_WORK REQUIRED_
Lines holding the string "search" are the ones to copy; find them all in the data.

_INPUT DATA_
[Start of Attachment]
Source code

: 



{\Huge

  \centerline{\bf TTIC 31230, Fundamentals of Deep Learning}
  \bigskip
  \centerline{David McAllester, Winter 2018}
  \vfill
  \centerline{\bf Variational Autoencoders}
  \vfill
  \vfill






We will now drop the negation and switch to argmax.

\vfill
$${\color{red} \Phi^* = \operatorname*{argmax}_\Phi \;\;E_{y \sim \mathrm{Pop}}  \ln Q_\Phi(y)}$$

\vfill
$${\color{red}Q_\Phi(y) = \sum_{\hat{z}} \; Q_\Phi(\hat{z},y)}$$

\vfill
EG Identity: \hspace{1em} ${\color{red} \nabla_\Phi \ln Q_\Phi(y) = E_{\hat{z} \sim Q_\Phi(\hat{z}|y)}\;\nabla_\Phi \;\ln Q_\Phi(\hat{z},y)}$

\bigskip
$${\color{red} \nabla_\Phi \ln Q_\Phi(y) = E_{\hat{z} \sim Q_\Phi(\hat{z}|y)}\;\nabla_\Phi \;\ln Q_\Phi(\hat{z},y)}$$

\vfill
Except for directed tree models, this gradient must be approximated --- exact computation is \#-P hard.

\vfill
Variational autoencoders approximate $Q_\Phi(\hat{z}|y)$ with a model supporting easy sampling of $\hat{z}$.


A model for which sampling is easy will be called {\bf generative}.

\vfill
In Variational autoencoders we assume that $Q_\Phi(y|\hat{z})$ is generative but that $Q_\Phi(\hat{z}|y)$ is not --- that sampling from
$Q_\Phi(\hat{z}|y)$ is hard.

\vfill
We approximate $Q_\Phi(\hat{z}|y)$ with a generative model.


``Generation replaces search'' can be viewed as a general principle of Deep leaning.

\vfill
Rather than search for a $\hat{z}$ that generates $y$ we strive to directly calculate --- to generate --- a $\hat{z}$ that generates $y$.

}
[End of Attachment]
_TASK RESPONSE_
``Generation replaces search'' can be viewed as a general principle of Deep leaning.
Rather than search for a $\hat{z}$ that generates $y$ we strive to directly calculate --- to generate --- a $\hat{z}$ that generates $y$.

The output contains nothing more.